JAMIE: The Syrian leaders came over, gave me back my passport, apologized for harassing me, saying they were great friends of the Kurds. There were lots of smiles and back-slapping at that point, although the Kurds remained tense. And then I went with the Kurds back to their military barracks where it was there that various military commanders told me they had heard Syrians were aware that there was at least one American journalist in Qamishli and they were intent on seizing him. One of the worries subsequently was that they wouldn’t try again to seize me in terms of men in uniform, but there might be an attempt to kidnap me by plainclothes people - shabiha and other organizations they use. So they remained the rest the day, while I was working interviewing people, I had an armed guard for the rest of the day while I was in Qamishli.

Q: So now that you are in southeastern Turkey, tell me your thoughts on what this says about the stronghold of Kurds in that part of Syria.

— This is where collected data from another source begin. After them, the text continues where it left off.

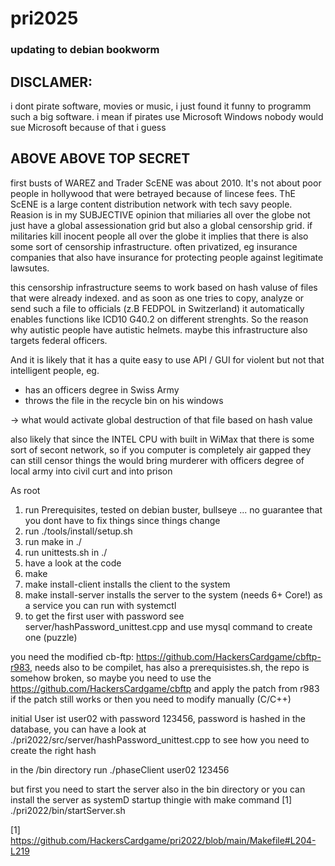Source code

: # pri2025

### updating to debian bookworm

## DISCLAMER:
i dont pirate software, movies or music, i just found it funny to programm such a big software. i mean if pirates use Microsoft Windows nobody would sue Microsoft because of that i guess

## ABOVE ABOVE TOP SECRET
first busts of WAREZ and Trader ScENE was about 2010. It's not about poor people in hollywood that were betrayed because of lincese fees. ThE ScENE is a large content distribution network with tech savy people. Reasion is in my SUBJECTIVE opinion that miliaries all over the globe not just have a global assessionation grid but also a global censorship grid. if militaries kill inocent people all over the globe it implies that there is also some sort of censorship infrastructure. often privatized, eg insurance companies that also have insurance for protecting people against legitimate lawsutes.

this censorship infrastructure seems to work based on hash valuse of files that were already indexed. and as soon as one tries to copy, analyze or send such a file to officials (z.B FEDPOL in Switzerland) it automatically enables functions like ICD10 G40.2 on different strenghts. So the reason why autistic people have autistic helmets. maybe this infrastructure also targets federal officers.

And it is likely that it has a quite easy to use API / GUI for violent but not that intelligent people, eg. 

* has an officers degree in Swiss Army
* throws the file in the recycle bin on his windows

-> what would activate global destruction of that file based on hash value

also likely that since the INTEL CPU with built in WiMax that there is some sort of secont network, so if you computer is completely air gapped they can still censor things the would bring murderer with officers degree of local army into civil curt and into prison


As root
1. run Prerequisites, tested on debian buster, bullseye ... no guarantee that you dont have to fix things since things change
2. run ./tools/install/setup.sh
3. run make in ./
4. run unittests.sh in ./
5. have a look at the code
6. make 
7. make install-client installs the client to the system
8. make install-server installs the server to the system (needs 6+ Core!) as a service you can run with systemctl
9. to get the first user with password see server/hashPassword_unittest.cpp and use mysql command to create one (puzzle)

you need the modified cb-ftp: https://github.com/HackersCardgame/cbftp-r983, needs also to be compilet, has also a prerequisistes.sh, the repo is somehow broken, so maybe you need to use the https://github.com/HackersCardgame/cbftp and apply the patch from r983 if the patch still works or then you need to modify manually (C/C++)

initial User ist user02 with password 123456, password is hashed in the database, you can have a look at ./pri2022/src/server/hashPassword_unittest.cpp to see how you need to create the right hash

in the /bin directory run
./phaseClient user02 123456

but first you need to start the server also in the bin directory or you can install the server as systemD startup thingie with make command [1]
./pri2022/bin/startServer.sh 


[1] https://github.com/HackersCardgame/pri2022/blob/main/Makefile#L204-L219
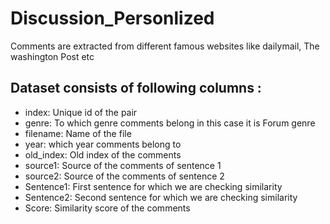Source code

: # Discussion_Personlized
Comments are extracted from different famous websites like dailymail, The washington Post etc
## Dataset consists of following columns : 
- index: Unique id of the pair
- genre: To which genre comments belong in this case it is Forum genre
- filename: Name of the file
- year: which year comments belong to
- old_index: Old index of the comments
- source1: Source of the comments of sentence 1
- source2: Source of the comments of sentence 2
- Sentence1: First sentence for which we are checking similarity
- Sentence2: Second sentence for which we are checking similarity
- Score: Similarity score of the comments
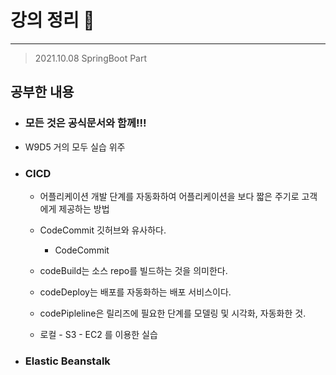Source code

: # 강의 정리 🚀
___
 
> 2021.10.08 SpringBoot Part

## 공부한 내용

- ### 모든 것은 공식문서와 함께!!! ###

- W9D5 거의 모두 실습 위주

- ### CICD ###
    - 어플리케이션 개발 단계를 자동화하여 어플리케이션을 보다 짧은 주기로 고객에게 제공하는 방법

    - CodeCommit 깃허브와 유사하다.
        - CodeCommit
    - codeBuild는 소스 repo를 빌드하는 것을 의미한다.
    - codeDeploy는 배포를 자동화하는 배포 서비스이다.
    - codePipleline은 릴리즈에 필요한 단계를 모델링 및 시각화, 자동화한 것.

    - 로컬 - S3 - EC2 를 이용한 실습
- ### Elastic Beanstalk ###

JAMIE: What is very interesting is that they are: one, wanting to avoid an armed confrontation with the Syrians because, for example, they don't want Qamishli, their capital, to end up looking like Aleppo, bombed, bombarded and wrecked. So what they're trying to do is to create their own government structures, their own police structures and just ignore the Syrians. They control - the Kurds - about 80 percent of Qamishli; the Syrians about 20 percent, the Syrians have the airport road and pockets of the center. Most of the rest of Syrian Kurdistan is very much under Kurdish control. They have a very strong sense of direction where they want to go. They want to be a semi-autonomous country within Syria after all of this. What I found fascinating was this determination to try to sidestep the Syrian regime, avoid confrontation if they can, but be prepared to defend their geography - their area - whether it be the Syrians or whether it be from al-Qaida. And they had a series in the last two weeks of victories over al-Qaida, pushing them out of their villages and their towns, although al-Qaida is maintaining pressure on them and is launching car bomb attacks on them. So, I found it very interesting that they were trying to balance this and have their own way. But, if they can avoid fighting people, but (at the same time) be prepared to if they have to.